In some embodiments of the present disclosure, the spacer layer and the third hard mask layer are consumed during the first etching process.

In some embodiments of the present disclosure, during the second etching process, a top surface of the second hard mask layer is free of coverage by the spacer layer and the third hard mask layer.

In some embodiments of the present disclosure, the second hard mask layer is removed from the first hard mask layer such that a top surface of the first hard mask layer is exposed.

According to another embodiment of the disclosure, a method for manufacturing a memory device includes forming a dielectric structure over an array area and a periphery area of a substrate. The method further includes forming a hard mask structure over the dielectric structure. The hard mask structure includes a first hard mask layer, a second hard mask layer over the first hard mask layer, and a third hard mask layer over the second hard mask layer. The method further includes performing a patterning process to form a plurality of first openings in a first portion of the first hard mask layer over the array area of the substrate, while keeping a second portion of the first hard mask layer over the periphery area of the substrate substantially intact. The method further includes removing a first portion of the second hard mask layer over the array area of the substrate from the first portion of the first hard mask layer after the patterning process is complete. The method further includes etching a first portion of the dielectric structure over the array area of the substrate through the first portion of the first hard mask layer.
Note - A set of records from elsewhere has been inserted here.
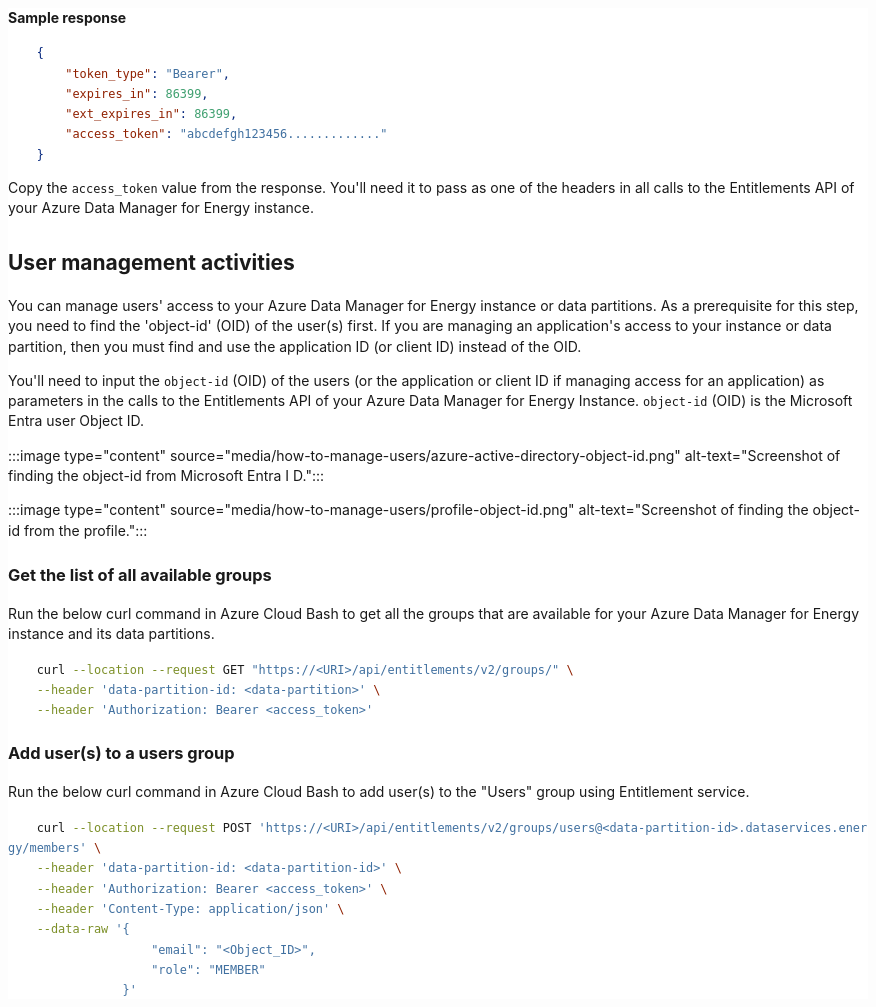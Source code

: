 **Sample response**

```JSON
    {
        "token_type": "Bearer",
        "expires_in": 86399,
        "ext_expires_in": 86399,
        "access_token": "abcdefgh123456............."
    }
```
Copy the `access_token` value from the response. You'll need it to pass as one of the headers in all calls to the Entitlements API of your Azure Data Manager for Energy instance. 

## User management activities

You can manage users' access to your Azure Data Manager for Energy instance or data partitions. As a prerequisite for this step, you need to find the 'object-id' (OID) of the user(s) first. If you are managing an application's access to your instance or data partition, then you must find and use the application ID (or client ID) instead of the OID.

You'll need to input the `object-id` (OID) of the users (or the application or client ID if managing access for an application) as parameters in the calls to the Entitlements API of your Azure Data Manager for Energy Instance. `object-id` (OID) is the Microsoft Entra user Object ID.

:::image type="content" source="media/how-to-manage-users/azure-active-directory-object-id.png" alt-text="Screenshot of finding the object-id from Microsoft Entra I D.":::

:::image type="content" source="media/how-to-manage-users/profile-object-id.png" alt-text="Screenshot of finding the object-id from the profile.":::

### Get the list of all available groups 

Run the below curl command in Azure Cloud Bash to get all the groups that are available for your Azure Data Manager for Energy instance and its data partitions.

```bash
    curl --location --request GET "https://<URI>/api/entitlements/v2/groups/" \
    --header 'data-partition-id: <data-partition>' \
    --header 'Authorization: Bearer <access_token>'
```

### Add user(s) to a users group

Run the below curl command in Azure Cloud Bash to add user(s) to the "Users" group using Entitlement service.

```bash
    curl --location --request POST 'https://<URI>/api/entitlements/v2/groups/users@<data-partition-id>.dataservices.energy/members' \
    --header 'data-partition-id: <data-partition-id>' \
    --header 'Authorization: Bearer <access_token>' \
    --header 'Content-Type: application/json' \
    --data-raw '{
                    "email": "<Object_ID>",
                    "role": "MEMBER"
                }'
```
In some embodiments of the present disclosure, performing the patterning process includes forming a photoresist covering the periphery area of the substrate. Performing the patterning process further includes performing a first etching process to form a plurality of second openings in a first portion of the third hard mask layer over the array area of the substrate and the first portion of the second hard mask layer. A plurality of bottom ends of the second openings are higher than a bottom surface of the second hard mask layer. Performing the patterning process further includes performing a second etching process to extend the second openings in the first portion of the second hard mask layer until the first portion of the first hard mask layer is exposed. Performing the patterning process further includes performing a third etching process to form the first openings in the first portion of the first hard mask layer through the second openings of the first portion of the second hard mask layer.

In some embodiments of the present disclosure, the first portion of the third hard mask layer is removed once the second etching process is complete.

In some embodiments of the present disclosure, the method further includes removing the photoresist after performing the first etching process and prior to performing the third etching process.

In some embodiments of the present disclosure, the second etching process is performed such that a plurality of third openings are formed in a second portion of the second hard mask layer over the periphery area of the substrate, wherein a plurality of bottom ends of the third openings are higher than the bottom surface of the second hard mask layer.

In some embodiments of the present disclosure, during the third etching process, an entirety of the second portion of the first hard mask layer is covered by the second portion of the second hard mask layer.

In some embodiments of the present disclosure, removing the first portion of the second hard mask layer is performed such that a top surface of the first portion of the first hard mask layer is exposed.

In some embodiments of the present disclosure, the second hard mask layer and the third hard mask layer are made of silicon oxynitride, and the first hard mask layer is made of a carbon-containing material.

In some embodiments of the present disclosure, the second hard mask layer has a higher oxygen concentration than the third hard mask layer.

In some embodiments of the present disclosure, the third hard mask layer has a higher silicon concentration than the second hard mask layer.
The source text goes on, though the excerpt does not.